Sent back to the drawing board by county planners unimpressed with their first try, the developers of the Village at Waugh Chapel are back with a fresh look to their proposed residential and commercial complex.
In overhauling their plans for 71 acres off Route 3 in Crofton, Sturbridge Development Co. took out a movie theater and added an indoor-outdoor recreational complex, left in the senior housing, grocery and department stores, shops, restaurants and the 10,000-square-foot community center, but gave it all a more villagelike feel.
They've put a main street in one part of the proposed village, with buildings on both sides leading up to a center plaza. In the rejected first plan, that had been a large building facing a parking lot on one side.
They also clustered small retail buildings and fast-food restaurants around a courtyard and put in wide, landscaped walkways between the main sections of the development.
Steven R. Cover, director of planning and code enforcement, called all this revision a "step in the right direction."
"We've come a long way with making progress from something that was virtually unacceptable in the beginning to something that is close to what we're looking for," he said yesterday.
Last month, Cover had called the initial village plan little more than "a glorified strip shopping center." Sturbridge, based in Annapolis and headed by Robert DeStefano, is developing the $45 million to $50 million "suburban community center."
The project is the first to be developed under an innovative zoning law that calls for mixed uses on the parcel and gives the community some say in the design.
Project officials presented the overhaul last night to the seven-member planning advisory committee, Cover and others. The committee has been meeting since last year in a sometimes contentious process of reviewing plans for the village.
But committee members, development officials and county planners said they are working under a new spirit of cooperation.
"We have done the things the director asked for," said John S. Pantelides, vice president of Sturbridge.
"We're just hoping that we're given the opportunity to go forward and set that new standard we're all looking for," he said.
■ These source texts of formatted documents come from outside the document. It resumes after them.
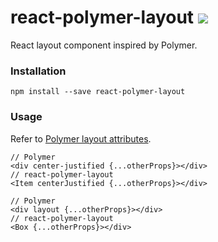 # react-polymer-layout [![](https://travis-ci.org/wizawu/react-polymer-layout.svg)](https://travis-ci.org/wizawu/react-polymer-layout)

React layout component inspired by Polymer.

### Installation

```
npm install --save react-polymer-layout
```

### Usage

Refer to [Polymer layout attributes](https://www.polymer-project.org/0.5/docs/polymer/layout-attrs.html).

```
// Polymer
<div center-justified {...otherProps}></div>
// react-polymer-layout
<Item centerJustified {...otherProps}></div>

// Polymer
<div layout {...otherProps}></div>
// react-polymer-layout
<Box {...otherProps}></div>
```
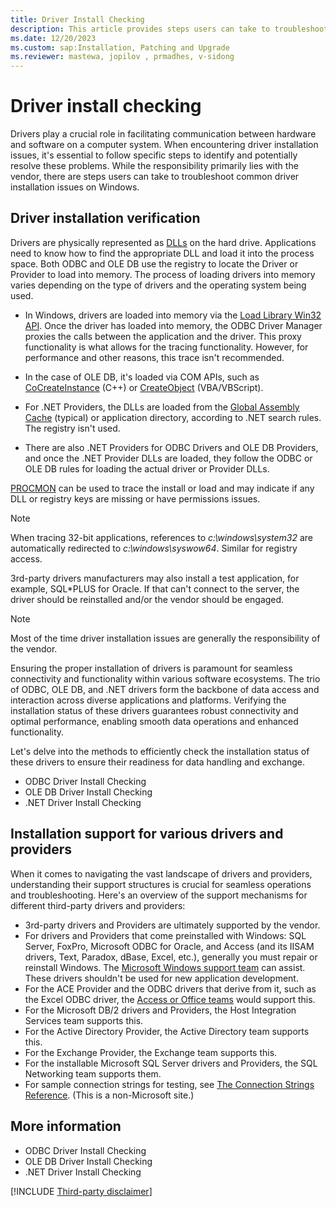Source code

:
 ```yaml
---
title: Driver Install Checking
description: This article provides steps users can take to troubleshoot common driver installation issues on Windows.
ms.date: 12/20/2023
ms.custom: sap:Installation, Patching and Upgrade
ms.reviewer: mastewa, jopilov , prmadhes, v-sidong
---
```

# Driver install checking

Drivers play a crucial role in facilitating communication between hardware and software on a computer system. When encountering driver installation issues, it's essential to follow specific steps to identify and potentially resolve these problems. While the responsibility primarily lies with the vendor, there are steps users can take to troubleshoot common driver installation issues on Windows.

## Driver installation verification

Drivers are physically represented as [DLLs](/troubleshoot/windows-client/deployment/dynamic-link-library) on the hard drive. Applications need to know how to find the appropriate DLL and load it into the process space. Both ODBC and OLE DB use the registry to locate the Driver or Provider to load into memory. The process of loading drivers into memory varies depending on the type of drivers and the operating system being used.

- In Windows, drivers are loaded into memory via the [Load Library Win32 API](/windows/win32/api/libloaderapi/nf-libloaderapi-loadlibrarya). Once the driver has loaded into memory, the ODBC Driver Manager proxies the calls between the application and the driver. This proxy functionality is what allows for the tracing functionality. However, for performance and other reasons, this trace isn't recommended.

- In the case of OLE DB, it's loaded via COM APIs, such as [CoCreateInstance](/windows/win32/api/combaseapi/nf-combaseapi-cocreateinstance) (C++) or [CreateObject](/office/vba/language/reference/user-interface-help/createobject-function) (VBA/VBScript).

- For .NET Providers, the DLLs are loaded from the [Global Assembly Cache](/dotnet/framework/app-domains/gac) (typical) or application directory, according to .NET search rules. The registry isn't used.

- There are also .NET Providers for ODBC Drivers and OLE DB Providers, and once the .NET Provider DLLs are loaded, they follow the ODBC or OLE DB rules for loading the actual driver or Provider DLLs.

[PROCMON](/sysinternals/downloads/procmon) can be used to trace the install or load and may indicate if any DLL or registry keys are missing or have permissions issues.

> [!NOTE]
> When tracing 32-bit applications, references to *c:\windows\system32* are automatically redirected to *c:\windows\syswow64*. Similar for registry access.

3rd-party drivers manufacturers may also install a test application, for example, SQL*PLUS for Oracle. If that can't connect to the server, the driver should be reinstalled and/or the vendor should be engaged.

> [!NOTE]
> Most of the time driver installation issues are generally the responsibility of the vendor.

Ensuring the proper installation of drivers is paramount for seamless connectivity and functionality within various software ecosystems. The trio of ODBC, OLE DB, and .NET drivers form the backbone of data access and interaction across diverse applications and platforms. Verifying the installation status of these drivers guarantees robust connectivity and optimal performance, enabling smooth data operations and enhanced functionality.

Let's delve into the methods to efficiently check the installation status of these drivers to ensure their readiness for data handling and exchange.

- ODBC Driver Install Checking
- OLE DB Driver Install Checking
- .NET Driver Install Checking

## Installation support for various drivers and providers

When it comes to navigating the vast landscape of drivers and providers, understanding their support structures is crucial for seamless operations and troubleshooting. Here's an overview of the support mechanisms for different third-party drivers and providers:

- 3rd-party drivers and Providers are ultimately supported by the vendor.
- For drivers and Providers that come preinstalled with Windows: SQL Server, FoxPro, Microsoft ODBC for Oracle, and Access (and its IISAM drivers, Text, Paradox, dBase, Excel, etc.), generally you must repair or reinstall Windows. The [Microsoft Windows support team](https://support.microsoft.com/en-us/contactus#!) can assist. These drivers shouldn't be used for new application development.
- For the ACE Provider and the ODBC drivers that derive from it, such as the Excel ODBC driver, the [Access or Office teams](https://support.microsoft.com/en-us/contactus#!) would support this.
- For the Microsoft DB/2 drivers and Providers, the Host Integration Services team supports this.
- For the Active Directory Provider, the Active Directory team supports this.
- For the Exchange Provider, the Exchange team supports this.
- For the installable Microsoft SQL Server drivers and Providers, the SQL Networking team supports them.
- For sample connection strings for testing, see [The Connection Strings Reference](https://www.connectionstrings.com/). (This is a non-Microsoft site.)

## More information

- ODBC Driver Install Checking
- OLE DB Driver Install Checking
- .NET Driver Install Checking

[!INCLUDE [Third-party disclaimer](../../../../includes/third-party-disclaimer.md)]
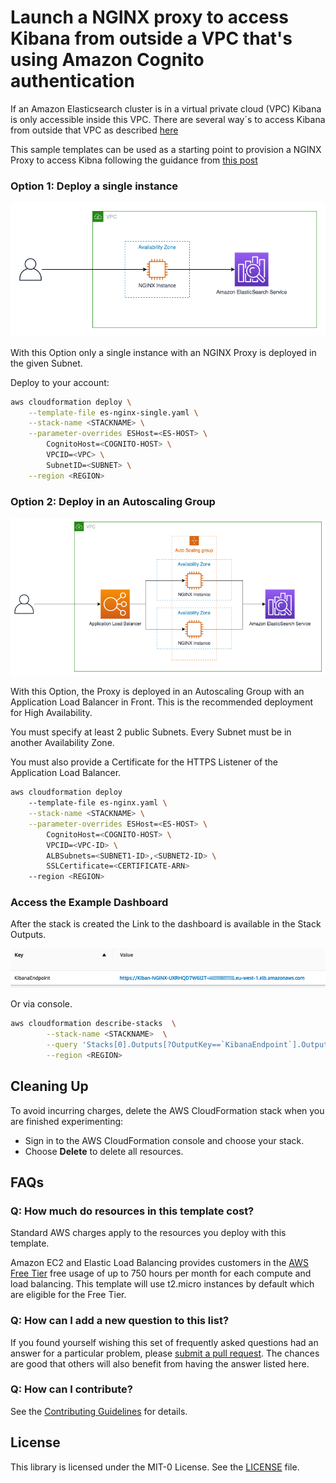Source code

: # Launch a NGINX proxy to access Kibana from outside a VPC that's using Amazon Cognito authentication

If an Amazon Elasticsearch cluster is in a virtual private cloud (VPC) Kibana is only accessible inside this VPC.
There are several way´s to access Kibana from outside that VPC as described [here](https://aws.amazon.com/de/premiumsupport/knowledge-center/kibana-outside-vpc-cognito-elasticsearch/)

This sample templates can be used as a starting point to provision a NGINX Proxy to access Kibna following the guidance from [this post](https://aws.amazon.com/premiumsupport/knowledge-center/kibana-outside-vpc-nginx-elasticsearch/)

### Option 1: Deploy a single instance

![Single Instance deployment](img/NGINX-Single.png)

With this Option only a single instance with an NGINX Proxy is deployed in the given Subnet.

Deploy to your account:

```bash
aws cloudformation deploy \
    --template-file es-nginx-single.yaml \
    --stack-name <STACKNAME> \
    --parameter-overrides ESHost=<ES-HOST> \
        CognitoHost=<COGNITO-HOST> \
        VPCID=<VPC> \
        SubnetID=<SUBNET> \
    --region <REGION>
```

### Option 2: Deploy in an Autoscaling Group

![ASG deployment](img/NGINX-ALB.png)

With this Option, the Proxy is deployed in an Autoscaling Group with an Application Load Balancer in Front. This is the recommended deployment 
for High Availability.

You must specify at least 2 public Subnets. Every Subnet must be in another Availability Zone.

You must also provide a Certificate for the HTTPS Listener of the Application Load Balancer.

```bash
aws cloudformation deploy
    --template-file es-nginx.yaml \
    --stack-name <STACKNAME> \
    --parameter-overrides ESHost=<ES-HOST> \
        CognitoHost=<COGNITO-HOST> \
        VPCID=<VPC-ID> \
        ALBSubnets=<SUBNET1-ID>,<SUBNET2-ID> \
        SSLCertificate=<CERTIFICATE-ARN>
    --region <REGION>
```

### Access the Example Dashboard

After the stack is created the Link to the dashboard is available in the Stack Outputs.

![AWS CloudFormation outputs](img/cfn-output.png)

Or via console.

```bash
aws cloudformation describe-stacks  \
        --stack-name <STACKNAME>  \
        --query 'Stacks[0].Outputs[?OutputKey==`KibanaEndpoint`].OutputValue' \
        --region <REGION>   
```

## Cleaning Up

To avoid incurring charges, delete the AWS CloudFormation stack when you are finished experimenting:

* Sign in to the AWS CloudFormation console and choose your stack.
* Choose **Delete** to delete all resources.

## FAQs
### Q: How much do resources in this template cost?

Standard AWS charges apply to the resources you deploy with this template.

Amazon EC2 and Elastic Load Balancing provides customers in the [AWS Free Tier](https://aws.amazon.com/free/) free usage of up to 750 hours per month for each compute and load balancing.
This template will use t2.micro instances by default which are eligible for the Free Tier. 

### Q: How can I add a new question to this list?

If you found yourself wishing this set of frequently asked questions had an answer for a particular problem, please [submit a pull request](https://help.github.com/articles/creating-a-pull-request-from-a-fork/). The chances are good that others will also benefit from having the answer listed here.

### Q: How can I contribute?

See the [Contributing Guidelines](CONTRIBUTING.md) for details.

## License

This library is licensed under the MIT-0 License. See the [LICENSE](LICENSE) file.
The initial plan, presented to the county in November, failed to meet the high standards set in the legislation passed last year by the County Council, according to Cover and other planning officials.
The law, adopted at DeStefano's request, calls for commercial, residential and public spaces; exemplary architecture; features like game courts, plazas and fountains; and preservation of environmental features like trees and streams.
It also established the planning advisory committee of business people and citizens to review plans and set guidelines for landscape and architecture.
But the earlier proposal separated the housing from the rest of the development, instead of mixing the housing with the shops, offices and other components; laid out long, flat buildings around a large expanse of parking with little thought given to pedestrians or to the environment, Cover said then.
The office building is now closer to both the residential and commercial buildings.
The main street design and the addition of walkways make the center "pedestrian friendly," Cover said. And there's a "tremendous amount of interest" in the county in recreation complexes, which could include indoor soccer and lacrosse fields, Cover said.
Several committee members praised the changes.
Edwin F. Dosek, president of the Crofton Civic Association, said he liked the sports complex.
Jane Sinclair, of the St. Stephens Civic Association, called the plan a big improvement, but said she still wants to see more environmental preservation.
A conceptual design review meeting, or public airing of county comments, could be scheduled for the end of next month.